- Task data:

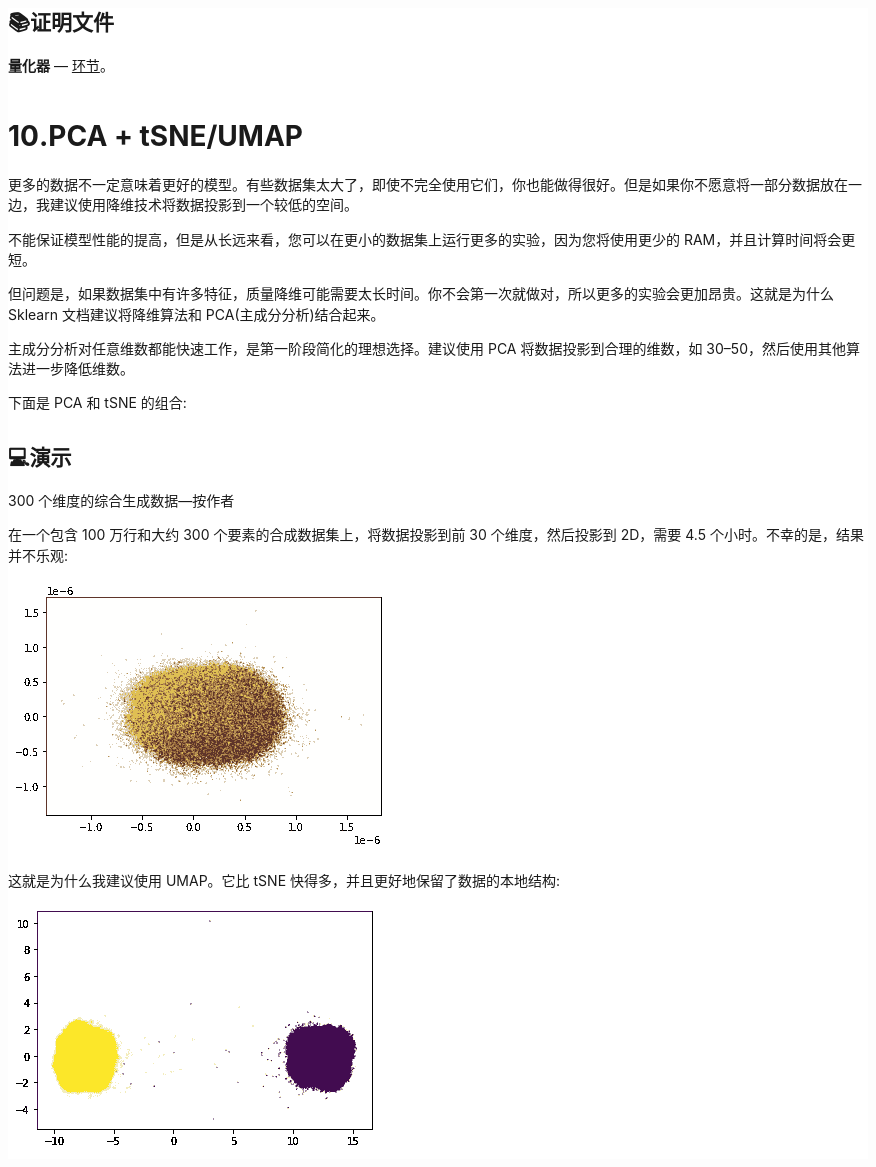 ## 📚证明文件

**量化器** — [环节](https://scikit-learn.org/stable/modules/generated/sklearn.preprocessing.QuantileTransformer.html#sklearn.preprocessing.QuantileTransformer)。

# 1️0️.PCA + tSNE/UMAP

更多的数据不一定意味着更好的模型。有些数据集太大了，即使不完全使用它们，你也能做得很好。但是如果你不愿意将一部分数据放在一边，我建议使用降维技术将数据投影到一个较低的空间。

不能保证模型性能的提高，但是从长远来看，您可以在更小的数据集上运行更多的实验，因为您将使用更少的 RAM，并且计算时间将会更短。

但问题是，如果数据集中有许多特征，质量降维可能需要太长时间。你不会第一次就做对，所以更多的实验会更加昂贵。这就是为什么 Sklearn 文档建议将降维算法和 PCA(主成分分析)结合起来。

主成分分析对任意维数都能快速工作，是第一阶段简化的理想选择。建议使用 PCA 将数据投影到合理的维数，如 30–50，然后使用其他算法进一步降低维数。

下面是 PCA 和 tSNE 的组合:

## 💻演示

300 个维度的综合生成数据—按作者

在一个包含 100 万行和大约 300 个要素的合成数据集上，将数据投影到前 30 个维度，然后投影到 2D，需要 4.5 个小时。不幸的是，结果并不乐观:

![](img/14f4f8f422e9b4eabb944a9b72022f91.png)

这就是为什么我建议使用 UMAP。它比 tSNE 快得多，并且更好地保留了数据的本地结构:

![](img/96712eeca3896b32fdf174a2f5237fe7.png)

- What the exercise asks:
Note down each line above where the word "UMAP" occurs.

- Written response:
# 1️0️.PCA + tSNE/UMAP
这就是为什么我建议使用 UMAP。它比 tSNE 快得多，并且更好地保留了数据的本地结构:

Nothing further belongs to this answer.